Es gibt gewisse Parallelen zwischen dem Esslatz eines Kleinkindes und meiner Haarbürste: Kaum geputzt, sind sie schon wieder voller Dreck. Der Unterschied: Die „ich-esse meinen-Spinat-alleine-und-saue-dabei-flächendeckend-alles-ein“-Phase geht irgendwann vorbei. Zudem entschädigt einen in dieser Zeit das zahnlose Lächeln auf dem verschmierten Gesicht des Nachwuchses für sämtliche Putzorgien.

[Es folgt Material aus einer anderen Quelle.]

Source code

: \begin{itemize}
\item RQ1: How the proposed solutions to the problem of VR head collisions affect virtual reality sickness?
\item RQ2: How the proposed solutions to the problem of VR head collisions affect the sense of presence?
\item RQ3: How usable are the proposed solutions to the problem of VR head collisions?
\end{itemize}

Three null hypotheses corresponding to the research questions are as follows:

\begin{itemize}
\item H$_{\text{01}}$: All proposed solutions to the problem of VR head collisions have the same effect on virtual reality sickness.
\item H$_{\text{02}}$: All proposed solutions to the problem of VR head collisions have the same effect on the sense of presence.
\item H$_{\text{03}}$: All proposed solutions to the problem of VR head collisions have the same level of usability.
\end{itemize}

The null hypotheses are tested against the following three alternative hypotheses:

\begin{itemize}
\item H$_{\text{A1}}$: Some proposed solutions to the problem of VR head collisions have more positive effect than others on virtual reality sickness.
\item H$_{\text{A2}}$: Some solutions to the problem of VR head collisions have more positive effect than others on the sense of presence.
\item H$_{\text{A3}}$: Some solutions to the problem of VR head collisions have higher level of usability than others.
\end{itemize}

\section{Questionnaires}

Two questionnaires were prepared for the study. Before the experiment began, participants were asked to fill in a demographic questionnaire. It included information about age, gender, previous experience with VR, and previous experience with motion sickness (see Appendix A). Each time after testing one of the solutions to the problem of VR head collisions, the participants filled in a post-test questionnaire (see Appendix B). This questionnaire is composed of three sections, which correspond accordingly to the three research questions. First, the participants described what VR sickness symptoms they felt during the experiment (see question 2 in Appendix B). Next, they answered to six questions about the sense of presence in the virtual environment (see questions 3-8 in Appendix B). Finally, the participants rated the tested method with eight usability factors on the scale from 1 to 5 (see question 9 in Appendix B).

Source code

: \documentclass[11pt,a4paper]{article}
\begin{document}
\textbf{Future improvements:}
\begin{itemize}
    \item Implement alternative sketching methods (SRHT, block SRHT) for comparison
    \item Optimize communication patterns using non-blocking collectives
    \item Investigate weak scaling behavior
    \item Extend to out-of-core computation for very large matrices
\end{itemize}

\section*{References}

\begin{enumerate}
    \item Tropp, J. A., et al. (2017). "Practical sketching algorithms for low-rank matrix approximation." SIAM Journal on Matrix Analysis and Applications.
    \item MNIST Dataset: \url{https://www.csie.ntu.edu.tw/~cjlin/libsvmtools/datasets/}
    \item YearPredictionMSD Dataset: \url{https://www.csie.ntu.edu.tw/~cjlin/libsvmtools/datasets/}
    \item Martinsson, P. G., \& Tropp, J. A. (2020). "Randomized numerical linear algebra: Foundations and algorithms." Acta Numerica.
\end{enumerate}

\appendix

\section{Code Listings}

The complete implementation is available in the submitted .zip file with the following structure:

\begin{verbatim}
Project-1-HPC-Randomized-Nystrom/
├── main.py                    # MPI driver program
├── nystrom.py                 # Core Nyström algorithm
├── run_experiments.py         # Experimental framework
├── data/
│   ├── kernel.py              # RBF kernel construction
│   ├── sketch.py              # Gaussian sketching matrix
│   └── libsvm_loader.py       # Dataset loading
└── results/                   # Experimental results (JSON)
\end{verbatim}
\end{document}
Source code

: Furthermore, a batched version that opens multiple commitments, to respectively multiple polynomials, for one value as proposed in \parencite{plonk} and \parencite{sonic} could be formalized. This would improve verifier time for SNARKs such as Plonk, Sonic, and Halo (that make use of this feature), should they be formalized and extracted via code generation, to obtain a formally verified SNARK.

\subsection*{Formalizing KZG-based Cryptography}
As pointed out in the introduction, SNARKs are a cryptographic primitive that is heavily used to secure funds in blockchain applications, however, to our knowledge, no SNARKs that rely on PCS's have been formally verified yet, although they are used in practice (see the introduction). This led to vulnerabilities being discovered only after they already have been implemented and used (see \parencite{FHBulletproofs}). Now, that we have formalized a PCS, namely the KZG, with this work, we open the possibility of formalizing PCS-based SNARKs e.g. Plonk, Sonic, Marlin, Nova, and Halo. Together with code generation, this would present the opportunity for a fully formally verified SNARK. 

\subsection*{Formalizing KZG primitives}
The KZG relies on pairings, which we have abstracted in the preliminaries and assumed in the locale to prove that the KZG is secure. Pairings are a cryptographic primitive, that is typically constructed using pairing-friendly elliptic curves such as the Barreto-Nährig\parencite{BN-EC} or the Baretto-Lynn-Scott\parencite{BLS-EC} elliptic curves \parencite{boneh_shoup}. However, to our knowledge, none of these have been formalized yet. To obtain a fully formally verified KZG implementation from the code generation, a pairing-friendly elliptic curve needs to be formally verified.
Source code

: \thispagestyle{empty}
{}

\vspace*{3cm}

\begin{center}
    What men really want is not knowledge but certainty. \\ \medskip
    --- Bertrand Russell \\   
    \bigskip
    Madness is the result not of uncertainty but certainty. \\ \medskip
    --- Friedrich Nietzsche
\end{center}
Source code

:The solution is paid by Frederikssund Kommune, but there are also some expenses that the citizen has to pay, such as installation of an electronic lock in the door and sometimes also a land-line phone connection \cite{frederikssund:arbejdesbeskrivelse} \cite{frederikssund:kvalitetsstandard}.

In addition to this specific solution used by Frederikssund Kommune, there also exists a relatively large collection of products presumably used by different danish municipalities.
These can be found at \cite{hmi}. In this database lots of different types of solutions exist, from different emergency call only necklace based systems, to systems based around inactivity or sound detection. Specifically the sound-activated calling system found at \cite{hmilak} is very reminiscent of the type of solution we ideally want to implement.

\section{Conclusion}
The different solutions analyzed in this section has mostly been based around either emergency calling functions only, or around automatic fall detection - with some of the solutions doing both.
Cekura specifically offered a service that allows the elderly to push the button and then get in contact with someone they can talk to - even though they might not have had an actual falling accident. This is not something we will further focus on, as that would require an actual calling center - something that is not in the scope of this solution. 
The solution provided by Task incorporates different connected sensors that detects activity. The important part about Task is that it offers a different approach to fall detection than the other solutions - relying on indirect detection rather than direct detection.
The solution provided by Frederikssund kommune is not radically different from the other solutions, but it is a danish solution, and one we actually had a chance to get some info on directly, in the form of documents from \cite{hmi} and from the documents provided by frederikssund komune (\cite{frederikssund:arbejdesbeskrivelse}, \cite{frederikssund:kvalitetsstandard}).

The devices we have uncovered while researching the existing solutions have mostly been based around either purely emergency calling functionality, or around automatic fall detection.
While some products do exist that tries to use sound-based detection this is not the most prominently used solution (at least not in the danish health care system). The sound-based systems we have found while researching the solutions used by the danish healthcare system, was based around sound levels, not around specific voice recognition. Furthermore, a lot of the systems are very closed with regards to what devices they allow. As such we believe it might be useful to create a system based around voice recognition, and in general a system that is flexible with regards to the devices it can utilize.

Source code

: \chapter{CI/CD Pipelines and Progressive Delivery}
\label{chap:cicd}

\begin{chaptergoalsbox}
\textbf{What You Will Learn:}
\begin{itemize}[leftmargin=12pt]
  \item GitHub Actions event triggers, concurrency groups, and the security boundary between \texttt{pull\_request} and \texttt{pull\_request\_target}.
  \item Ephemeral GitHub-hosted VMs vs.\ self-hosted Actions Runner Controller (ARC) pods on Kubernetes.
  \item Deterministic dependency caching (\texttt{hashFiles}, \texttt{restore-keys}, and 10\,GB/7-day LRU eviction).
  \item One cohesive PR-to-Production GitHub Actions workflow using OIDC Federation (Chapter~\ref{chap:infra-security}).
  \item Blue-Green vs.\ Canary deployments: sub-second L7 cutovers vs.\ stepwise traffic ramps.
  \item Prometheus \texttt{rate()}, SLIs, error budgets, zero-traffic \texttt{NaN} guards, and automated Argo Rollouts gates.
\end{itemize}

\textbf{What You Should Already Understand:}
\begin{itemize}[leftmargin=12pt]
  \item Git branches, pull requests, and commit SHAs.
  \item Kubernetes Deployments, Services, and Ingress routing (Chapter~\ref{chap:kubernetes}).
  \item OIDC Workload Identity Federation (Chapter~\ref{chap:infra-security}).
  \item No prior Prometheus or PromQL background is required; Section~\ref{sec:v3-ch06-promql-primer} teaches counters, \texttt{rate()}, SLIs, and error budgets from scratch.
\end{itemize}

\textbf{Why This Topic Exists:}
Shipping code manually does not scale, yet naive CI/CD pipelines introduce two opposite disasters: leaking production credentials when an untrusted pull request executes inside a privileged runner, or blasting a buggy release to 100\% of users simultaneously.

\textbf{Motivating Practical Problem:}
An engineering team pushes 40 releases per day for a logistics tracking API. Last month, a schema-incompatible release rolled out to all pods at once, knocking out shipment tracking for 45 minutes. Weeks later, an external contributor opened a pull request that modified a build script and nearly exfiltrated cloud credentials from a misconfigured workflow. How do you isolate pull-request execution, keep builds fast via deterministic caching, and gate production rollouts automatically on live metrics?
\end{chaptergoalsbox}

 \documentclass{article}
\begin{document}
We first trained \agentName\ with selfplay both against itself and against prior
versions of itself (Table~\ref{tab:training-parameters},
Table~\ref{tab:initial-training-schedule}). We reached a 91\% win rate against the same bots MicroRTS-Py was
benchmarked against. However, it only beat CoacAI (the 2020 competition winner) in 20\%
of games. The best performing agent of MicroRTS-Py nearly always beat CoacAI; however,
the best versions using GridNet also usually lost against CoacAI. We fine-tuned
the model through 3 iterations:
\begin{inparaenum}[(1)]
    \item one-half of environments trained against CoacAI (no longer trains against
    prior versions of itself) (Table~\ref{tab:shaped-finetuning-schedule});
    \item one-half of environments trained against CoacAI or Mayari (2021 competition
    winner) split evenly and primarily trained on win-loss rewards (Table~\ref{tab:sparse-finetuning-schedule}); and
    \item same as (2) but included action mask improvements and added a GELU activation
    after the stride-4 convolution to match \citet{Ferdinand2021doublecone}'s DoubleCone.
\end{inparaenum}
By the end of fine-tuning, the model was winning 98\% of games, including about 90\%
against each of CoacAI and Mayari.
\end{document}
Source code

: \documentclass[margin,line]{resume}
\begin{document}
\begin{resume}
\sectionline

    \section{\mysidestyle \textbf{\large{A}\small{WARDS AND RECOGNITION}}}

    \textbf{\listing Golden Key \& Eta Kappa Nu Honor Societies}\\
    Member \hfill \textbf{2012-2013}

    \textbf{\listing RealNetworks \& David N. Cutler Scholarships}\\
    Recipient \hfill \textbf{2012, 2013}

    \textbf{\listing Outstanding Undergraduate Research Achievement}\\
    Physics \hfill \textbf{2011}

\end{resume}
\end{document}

Ganz anders die Geschichte mit der Haarbürste: Mit Hilfe eines ausrangierten Zahnbürstelis und eines Kamms befreie ich selbige nach jeder Anwendung von Haaren, Staubpartikeln und Pollen. Statt eines freundlichen Babygrinsens ernte ich dabei aber lediglich einen ungläubigen Blick des Liebsten („Wahnsinn, dieser Dreck: als ob ein Staubmagnet darin versteckt wäre!“). Gerne würde ich solche Sprüche eloquent kontern mit dem Hinweis auf seine fehlende Haarpracht („aus Dir spricht nur der Neid“), aber leider hat er wieder einmal recht, der Liebste: So geht es wirklich nicht mehr weiter. Grusig ist das!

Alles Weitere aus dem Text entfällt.